Orlando Zapata

Dopo aver pubblicato ieri il pezzo critico di Raffaele de la Rosa, pubblichiamo anche il punto di vista di Alessandra Riccio, codirettrice di Latinoamerica (gc).

Dicono che Orlando Zapata era fondatore del partito Alternativa Repubblicana ma non sappiamo di questo partito né i programmi né la consistenza. Dicono che era un prigioniero politico ma sappiamo che dal luglio del 1990 entrava e usciva dalla galera con le accuse di possedere armi bianche, due volte per truffa, per esibizionismo, per disordine pubblico e resistenza, due indiscipline che ha continuato a praticare nel carcere.

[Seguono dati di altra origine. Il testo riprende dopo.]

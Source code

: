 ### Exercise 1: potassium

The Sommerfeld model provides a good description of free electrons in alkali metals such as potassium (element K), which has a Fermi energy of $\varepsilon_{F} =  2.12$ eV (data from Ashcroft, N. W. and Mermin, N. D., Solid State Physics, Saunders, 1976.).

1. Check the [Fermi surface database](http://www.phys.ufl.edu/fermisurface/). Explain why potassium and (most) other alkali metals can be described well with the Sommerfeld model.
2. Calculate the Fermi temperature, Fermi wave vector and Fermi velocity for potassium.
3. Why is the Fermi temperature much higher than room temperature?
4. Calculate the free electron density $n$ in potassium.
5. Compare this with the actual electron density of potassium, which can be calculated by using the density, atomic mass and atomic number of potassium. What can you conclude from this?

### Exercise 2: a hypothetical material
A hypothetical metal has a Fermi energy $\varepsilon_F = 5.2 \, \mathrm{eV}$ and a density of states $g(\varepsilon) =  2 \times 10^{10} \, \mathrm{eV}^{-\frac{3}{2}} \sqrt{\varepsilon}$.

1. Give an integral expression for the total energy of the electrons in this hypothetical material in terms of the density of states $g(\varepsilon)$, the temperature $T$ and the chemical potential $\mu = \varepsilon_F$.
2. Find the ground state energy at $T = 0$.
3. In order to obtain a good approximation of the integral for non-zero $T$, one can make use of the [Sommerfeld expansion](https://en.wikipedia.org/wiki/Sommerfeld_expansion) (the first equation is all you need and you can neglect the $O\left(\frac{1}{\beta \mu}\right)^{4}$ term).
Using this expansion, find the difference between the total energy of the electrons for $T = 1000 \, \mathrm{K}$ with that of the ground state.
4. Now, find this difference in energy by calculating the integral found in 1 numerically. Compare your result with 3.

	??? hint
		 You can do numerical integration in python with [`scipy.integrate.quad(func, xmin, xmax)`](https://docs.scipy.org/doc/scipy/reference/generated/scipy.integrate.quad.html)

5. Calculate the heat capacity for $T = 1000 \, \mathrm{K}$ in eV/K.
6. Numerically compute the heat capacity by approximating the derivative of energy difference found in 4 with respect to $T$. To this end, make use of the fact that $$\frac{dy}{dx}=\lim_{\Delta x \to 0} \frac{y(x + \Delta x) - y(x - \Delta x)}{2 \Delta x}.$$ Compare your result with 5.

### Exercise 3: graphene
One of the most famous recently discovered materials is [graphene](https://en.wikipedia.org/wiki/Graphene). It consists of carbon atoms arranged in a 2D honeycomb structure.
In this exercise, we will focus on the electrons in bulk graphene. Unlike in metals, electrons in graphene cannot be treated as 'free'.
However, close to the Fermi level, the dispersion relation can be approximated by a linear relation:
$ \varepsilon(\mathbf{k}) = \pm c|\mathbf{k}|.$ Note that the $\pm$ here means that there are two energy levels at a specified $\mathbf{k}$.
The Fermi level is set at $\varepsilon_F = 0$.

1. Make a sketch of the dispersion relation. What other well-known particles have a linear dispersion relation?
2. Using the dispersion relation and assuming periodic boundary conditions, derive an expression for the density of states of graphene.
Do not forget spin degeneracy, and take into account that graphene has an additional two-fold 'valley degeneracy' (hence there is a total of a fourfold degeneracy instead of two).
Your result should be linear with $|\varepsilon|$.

Nel 2001 era in libertà e come libero cittadino aveva deciso di associarsi ai gruppi di dissenso contro il governo. Nel 2003 torna in prigione, probabilmente come uno dei più di cinquanta dissidenti il cui arresto ha suscitato molto scalpore anche in Europa, motivando sanzioni e prese di distanza. Fatto sta che quel giovane muratore è diventato un “prigioniero politico” per gli avversari del governo cubano che invece lo ha considerato piuttosto un delinquente comune che dava continui grattacapi. La sua condanna iniziale a tre anni era cresciuta in successivi processi fino a 25 anni  per azioni  violente e aggressione a funzionari penitenziari.
Il 18 dicembre del 2009, Zapata aveva iniziato uno sciopero della fame perché non venivano esaudite le sue richieste di avere in cella una cucina e un telefono personale. Pareva ossessionato dal problema del cibo e mangiavo solo quello che gli portava la sua famiglia.
Ostinato nel proseguire il suo sciopero della fame, non risulta che i suoi compagni di lotta, i gruppi dissidenti, i simpatizzanti che dai luoghi dell’ esilio tifavano per lui abbiano cercato di farlo desistere per lo meno quando la situazione si stava protraendo oltre il possibile. In altre occasioni, lo sciopero della fame di alcune teste più visibili del dissenso era stato interrotto a tempo. I giorni della sua agonia Orlando li ha passati nell’infermeria del carcere, poi nell’Ospedale Provinciale di Camagüey e alla fine nell’Ospedale Nazionale per Reclusi dell’Avana sempre sotto la sorveglianza del medici che gli hanno praticato le terapie di alimentazione forzata; una sopraggiunta polmonite bilaterale ha posto fine a quell’agonia.
Sua madre lo ha potuto accompagnare e non ha negato che al figlio siano state prestate tutte le cure necessarie; d’altra parte, appena qualche mese prima Zapata era stato operato di un tumore al cervello. Ma adesso c’è chi si scaglia anche contro i medici cubani, accusandoli di aver servito i tenebrosi disegno dei fratelli Castro, ormai descritti come dei consumati torturatori sempre pronti alle peggiori abiezioni.
La morte di Zapata, disgraziatamente coincide con la Presidenza Spagnola alla Comunità Europea e con il lavoro paziente del Ministro degli Esteri Moratinos, per convincere il parlamento europeo a normalizzare i rapporti con Cuba dopo quell’infausto 2003. Questa coincidenza ha scatenato negli ambienti ostili al governo cubano una cieca indignazione che gonfia i dati, tace i dettagli, esagera nelle accuse e dà per scontato che a Cuba si pratichino morti extragiudiziarie, si torturi e si violino i diritti dei detenuti.
Yoani Sánchez ha avuto la tribuna d’onore sul quotidiano spagnolo “El País”, in assoluto il giornale che ha preso più a cuore la morte di Zapata. In una Tribuna veemente, la blogger più famosa del mondo si indigna –fra gli altri infiniti orrori del mondo castrista- che al povero Zapata fossero state vietate le visite dei familiari. Da dodici anni due dei Cinque prigionieri politici detenuti nelle carceri statunitensi non possono ricevere la visita delle loro mogli perché il dipartimento di Stato teme che possano rappresentare un pericolo per il paese.
Sulla tomba di Orlando Zapata, invece della pietà, si è voluto scatenare la bagarre utilitaristica, facendo di quel muratore indisciplinato e ribelle uno strumento di macabra utilità nella pur legittima battaglia che ciascuno ha il dovere di condurre per affermare le proprie idee.